Today’s machine learning programs—more commonly referred to as artificial intelligence—have a serious handicap: due to the large amounts of computing power required for these modern miracles to function, they’re extremely energy hungry, with the servers and supercomputers that run these programs oftentimes consuming upwards of tens of millions of watts of power just to emulate capabilities that our brains easily perform using only one-millionth of that energy. These inefficiencies have spurred researchers to search for novel ways of computing, including the development of electronic versions of the very neurons that make biological brains so powerful, a field of computer research called neuromorphics; to that end, researchers in Hong Kong are making use of a device called a memristor to impart a more flexible form of combined computer memory and processing to these neuron-like devices.
Originally conceived of in the 1970s, memristors are electronic components that are capable of remembering the amount of electrical charge that had previously passed through the device; additionally, this memory is considered to be non-volatile, meaning that information can be held in the device without the need to be continuously powered, unlike the random access memory (RAM) that the device you’re reading this article on employs.
Along with the potential for a device with a higher memory density that is more flexible than traditional computers, memristors are also capable of performing computational functions within the same unit, offering further efficiencies by eliminating the need to transfer information back and forth between the computer’s memory and its central processing unit (CPU), as is the case in today’s devices.
These are the capabilities that researchers like Li Can, an assistant professor with the University of Hong Kong’s Department of Electrical and Electronic Engineering, plan to harness to build neuron-like circuits referred to as ‘neuromorphics’. Such a device would facilitate a hardware-based AI that, unlike current machine learning models, is capable of learning over the course of its operating life, something current AI models are incapable of, yet biological brains are extremely adept at.

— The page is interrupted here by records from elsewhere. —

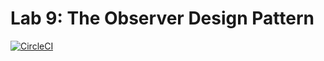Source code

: # Lab 9: The Observer Design Pattern
[![CircleCI](https://dl.circleci.com/status-badge/img/gh/1939123/lab9/tree/main.svg?style=svg)](https://dl.circleci.com/status-badge/redirect/gh/1939123/lab9/tree/main)
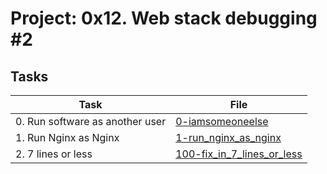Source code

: # Project: 0x12. Web stack debugging #2

## Tasks

| Task | File |
| ---- | ---- |
| 0. Run software as another user | [0-iamsomeoneelse](./0-iamsomeoneelse) |
| 1. Run Nginx as Nginx | [1-run_nginx_as_nginx](./1-run_nginx_as_nginx) |
| 2. 7 lines or less | [100-fix_in_7_lines_or_less](./100-fix_in_7_lines_or_less) |
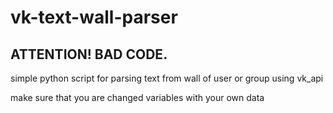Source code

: # vk-text-wall-parser
## ATTENTION! BAD CODE.

simple python script for parsing text from wall of user or group using vk_api

make sure that you are changed variables with your own data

“We can learn from experience, unlike computers and powerful AI,” Li explained. “[A chatbot like] ChatGPT might tell you that it does not know about the latest news because of its knowledge cut-off at a certain time. Humans are also able to reason based on vague information, while computers require clear instructions.”
A hardware-based AI being facilitated by a physical 3-dimensional structure would also be massively more efficient than our current machine learning algorithms: while modern AI uses a 3D structure to mimic biological neural networks, this is accomplished as a virtual construct run on a computer architecture that was never intended to be used for such a task. For example, an average query put to ChatGPT-4 can use up to 10 watts of energy; this energy, consumed in the mere seconds that it takes to generate the algorithm’s response, can run a human brain in its entirety for more than half an hour.
And that example is just for ChatGPT’s everyday construction of sentences for its users; during the training phase of the program’s large language model, it is estimated to have consumed nearly 1.3 billion watts of power, enough to run 120 average US households for a year. However, the memristor-based chips that Li and his team have developed, using existing manufacturing methods, are between 170 and 350 times more efficient than Nvidia’s top-of-the-line Tesla V100 GPU, a graphics processing unit adapted for running the computationally-intensive workload demanded by AI.
With a multi-branching structure and flexibility mimicking biological neurons, a neuromorphic computer built from memristors wouldn’t have to spend the enormous amounts of energy required by traditional computers to accomplish everyday tasks that we take for granted, such as conversing or painting a picture, making such a device orders of magnitude more efficient than those in use today.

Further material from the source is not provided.